I have a WebScrapper application that is scheduled to run 5 times a day. This process is running in python, in my personal notebook
The output is a dataframe with no more than 20k rows. This dataframe is appended to a compressed file with all historical data. It’s a .csv.gzip ~110MB growing 0.5MB each day and its an input to a Dashboard in Power BI.
The problem is everytime the script runs, it has to
unzip → load the whole file in memory → append newly rows → save (overwrite)
and it’s not very efficient.
It seems the best way would be a format that allows to append latest data without reading all the file
Now we are migrating the application to Azure and we have to adapt our architecture.
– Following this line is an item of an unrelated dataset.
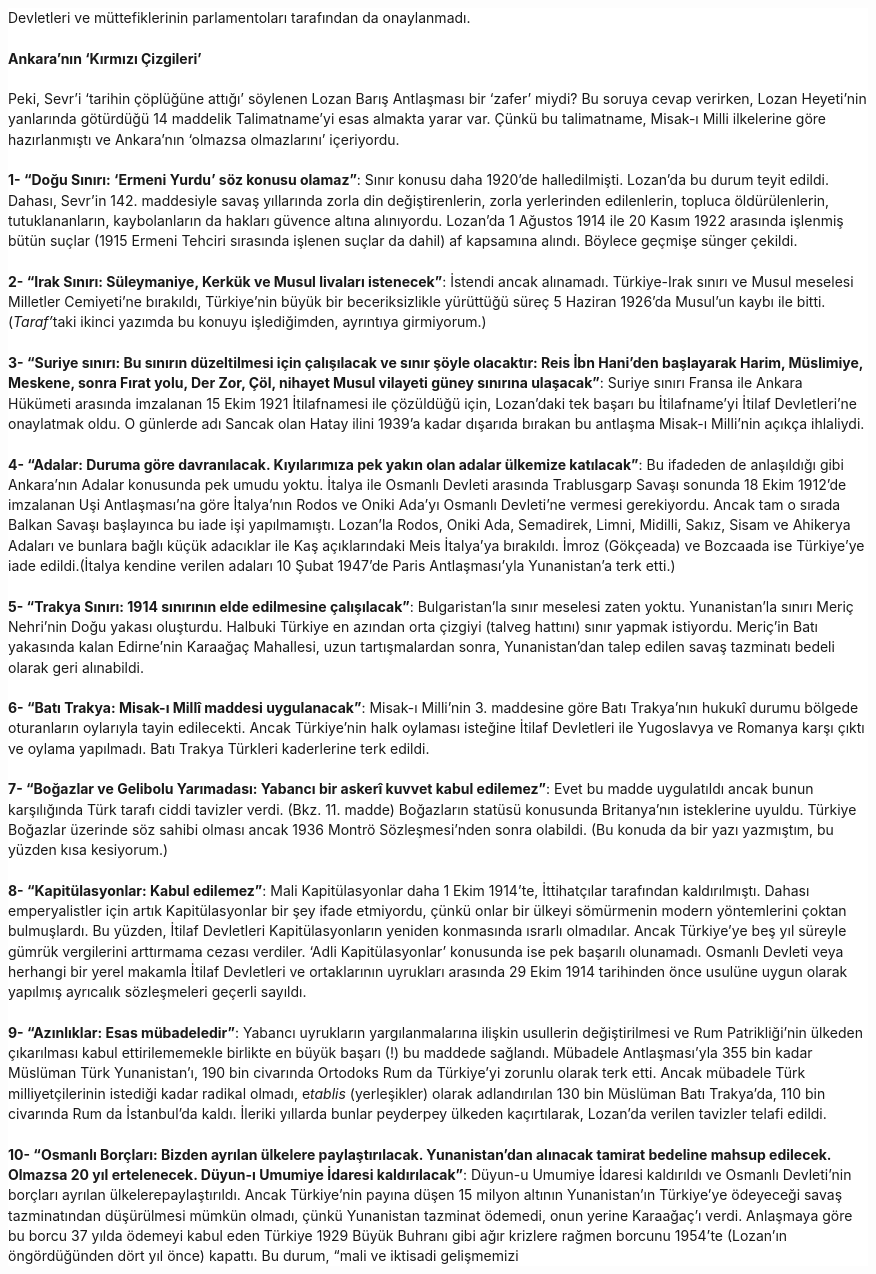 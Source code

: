 Devletleri ve müttefiklerinin parlamentoları tarafından da onaylanmadı. <b> </b> <b><br/><br/>Ankara’nın ‘Kırmızı Çizgileri’ </b>  <br/><br/>Peki, Sevr’i ‘tarihin çöplüğüne attığı’ söylenen Lozan Barış Antlaşması bir ‘zafer’ miydi? Bu soruya cevap verirken, Lozan Heyeti’nin yanlarında götürdüğü 14 maddelik Talimatname’yi esas almakta yarar var. Çünkü bu talimatname, Misak-ı Milli ilkelerine göre hazırlanmıştı ve Ankara’nın ‘olmazsa olmazlarını’ içeriyordu. <b><br/><br/>1- “Doğu Sınırı: ‘Ermeni Yurdu’ söz konusu olamaz”</b>: Sınır konusu daha 1920’de halledilmişti. Lozan’da bu durum teyit edildi. Dahası, Sevr’in 142. maddesiyle savaş yıllarında zorla din değiştirenlerin, zorla yerlerinden edilenlerin, topluca öldürülenlerin, tutuklananların, kaybolanların da hakları güvence altına alınıyordu. Lozan’da 1 Ağustos 1914 ile 20 Kasım 1922 arasında işlenmiş bütün suçlar (1915 Ermeni Tehciri sırasında işlenen suçlar da dahil) af kapsamına alındı. Böylece geçmişe sünger çekildi. <b><br/><br/>2- “Irak Sınırı: Süleymaniye, Kerkük ve Musul livaları istenecek”</b>: İstendi ancak alınamadı. Türkiye-Irak sınırı ve Musul meselesi Milletler Cemiyeti’ne bırakıldı, Türkiye’nin büyük bir beceriksizlikle yürüttüğü süreç 5 Haziran 1926’da Musul’un kaybı ile bitti. (<i>Taraf’</i>taki ikinci yazımda bu konuyu işlediğimden, ayrıntıya girmiyorum.) <b><br/><br/>3- “Suriye sınırı: Bu sınırın düzeltilmesi için çalışılacak ve sınır şöyle olacaktır: Reis İbn Hani’den başlayarak Harim, Müslimiye, Meskene, sonra Fırat yolu, Der Zor, Çöl, nihayet Musul vilayeti güney sınırına ulaşacak”</b>: Suriye sınırı Fransa ile Ankara Hükümeti arasında imzalanan 15 Ekim 1921 İtilafnamesi ile çözüldüğü için, Lozan’daki tek başarı bu İtilafname’yi İtilaf Devletleri’ne onaylatmak oldu. O günlerde adı Sancak olan Hatay ilini 1939’a kadar dışarıda bırakan bu antlaşma Misak-ı Milli’nin açıkça ihlaliydi. <b><br/><br/>4- “Adalar: Duruma göre davranılacak. Kıyılarımıza pek yakın olan adalar ülkemize katılacak”</b>: Bu ifadeden de anlaşıldığı gibi Ankara’nın Adalar konusunda pek umudu yoktu. İtalya ile Osmanlı Devleti arasında Trablusgarp Savaşı sonunda 18 Ekim 1912’de imzalanan Uşi Antlaşması’na göre İtalya’nın Rodos ve Oniki Ada’yı Osmanlı Devleti’ne vermesi gerekiyordu. Ancak tam o sırada Balkan Savaşı başlayınca bu iade işi yapılmamıştı. Lozan’la Rodos, Oniki Ada, Semadirek, Limni, Midilli, Sakız, Sisam ve Ahikerya Adaları ve bunlara bağlı küçük adacıklar ile Kaş açıklarındaki Meis İtalya’ya bırakıldı. İmroz (Gökçeada) ve Bozcaada ise Türkiye’ye iade edildi.(İtalya kendine verilen adaları 10 Şubat 1947’de Paris Antlaşması’yla Yunanistan’a terk etti.) <b><br/><br/>5- “Trakya Sınırı: 1914 sınırının elde edilmesine çalışılacak”</b>: Bulgaristan’la sınır meselesi zaten yoktu. Yunanistan’la sınırı Meriç Nehri’nin Doğu yakası oluşturdu. Halbuki Türkiye en azından orta çizgiyi (talveg hattını) sınır yapmak istiyordu. Meriç’in Batı yakasında kalan Edirne’nin Karaağaç Mahallesi, uzun tartışmalardan sonra, Yunanistan’dan talep edilen savaş tazminatı bedeli olarak geri alınabildi. <b><br/><br/>6- “Batı Trakya: Misak-ı Millî maddesi uygulanacak”</b>: Misak-ı Milli’nin 3. maddesine göre<b><i> </i></b>Batı Trakya’nın hukukî durumu bölgede oturanların oylarıyla tayin edilecekti. Ancak Türkiye’nin halk oylaması isteğine İtilaf Devletleri ile Yugoslavya ve Romanya karşı çıktı ve oylama yapılmadı. Batı Trakya Türkleri kaderlerine terk edildi. <b><br/><br/>7- “Boğazlar ve Gelibolu Yarımadası: Yabancı bir askerî kuvvet kabul edilemez”</b>: Evet bu madde uygulatıldı ancak bunun karşılığında Türk tarafı ciddi tavizler verdi. (Bkz. 11. madde) Boğazların statüsü konusunda Britanya’nın isteklerine uyuldu. Türkiye Boğazlar üzerinde söz sahibi olması ancak 1936 Montrö Sözleşmesi’nden sonra olabildi. (Bu konuda da bir yazı yazmıştım, bu yüzden kısa kesiyorum.) <b><br/><br/>8- “Kapitülasyonlar: Kabul edilemez”</b>: Mali Kapitülasyonlar daha 1 Ekim 1914’te, İttihatçılar tarafından kaldırılmıştı. Dahası emperyalistler için artık Kapitülasyonlar bir şey ifade etmiyordu, çünkü onlar bir ülkeyi sömürmenin modern yöntemlerini çoktan bulmuşlardı. Bu yüzden, İtilaf Devletleri Kapitülasyonların yeniden konmasında ısrarlı olmadılar. Ancak Türkiye’ye beş yıl süreyle gümrük vergilerini arttırmama cezası verdiler. ‘Adli Kapitülasyonlar’ konusunda ise pek başarılı olunamadı. Osmanlı Devleti veya herhangi bir yerel makamla İtilaf Devletleri ve ortaklarının uyrukları arasında 29 Ekim 1914 tarihinden önce usulüne uygun olarak yapılmış ayrıcalık sözleşmeleri geçerli sayıldı. <b><br/><br/>9- “Azınlıklar: Esas mübadeledir”</b>: Yabancı uyrukların yargılanmalarına ilişkin usullerin değiştirilmesi ve Rum Patrikliği’nin ülkeden çıkarılması kabul ettirilememekle birlikte en büyük başarı (!) bu maddede sağlandı. Mübadele Antlaşması’yla 355 bin kadar Müslüman Türk Yunanistan’ı, 190 bin civarında Ortodoks Rum da Türkiye’yi zorunlu olarak terk etti. Ancak mübadele Türk milliyetçilerinin istediği kadar radikal olmadı, e<i>tablis</i> (yerleşikler) olarak adlandırılan 130 bin Müslüman Batı Trakya’da, 110 bin civarında Rum da İstanbul’da kaldı. İleriki yıllarda bunlar peyderpey ülkeden kaçırtılarak, Lozan’da verilen tavizler telafi edildi. <b><br/><br/>10- “Osmanlı Borçları: Bizden ayrılan ülkelere paylaştırılacak. Yunanistan’dan alınacak tamirat bedeline mahsup edilecek. Olmazsa 20 yıl ertelenecek. Düyun-ı Umumiye İdaresi kaldırılacak”</b>: Düyun-u Umumiye İdaresi kaldırıldı ve Osmanlı Devleti’nin borçları ayrılan ülkelerepaylaştırıldı. Ancak Türkiye’nin payına düşen 15 milyon altının Yunanistan’ın Türkiye’ye ödeyeceği savaş tazminatından düşürülmesi mümkün olmadı, çünkü Yunanistan tazminat ödemedi, onun yerine Karaağaç’ı verdi. Anlaşmaya göre bu borcu 37 yılda ödemeyi kabul eden Türkiye 1929 Büyük Buhranı gibi ağır krizlere rağmen borcunu 1954’te (Lozan’ın öngördüğünden dört yıl önce) kapattı. Bu durum, “mali ve iktisadi gelişmemizi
We are using Azure Functions to run the WebScrapper, and as storage, we are using Azure Blob.
Is there a more viable architecture to do this job (append new extraction to a historical file) rather than using gzip?
I am assuming that SQL Database would be more expensive, so i am giving the last chance to work out this on Blob, at low cost mode.
Update
Code below works locally. It appends newly data to historical gzip without loading it.
df.to_csv(gzip_filename, encoding='utf-8', compression='gzip', mode='a')
Code below not working on Azure. It overwrites historical data by newly data.
container_client = ContainerClient.from_connection_string(conn_str=conn_str, container_name=container_name)
output = df.to_csv(index=False, encoding='utf-8', compression='gzip', mode='a')
container_client.upload_blob(gzip_filename, output, overwrite=True, encoding='utf-8')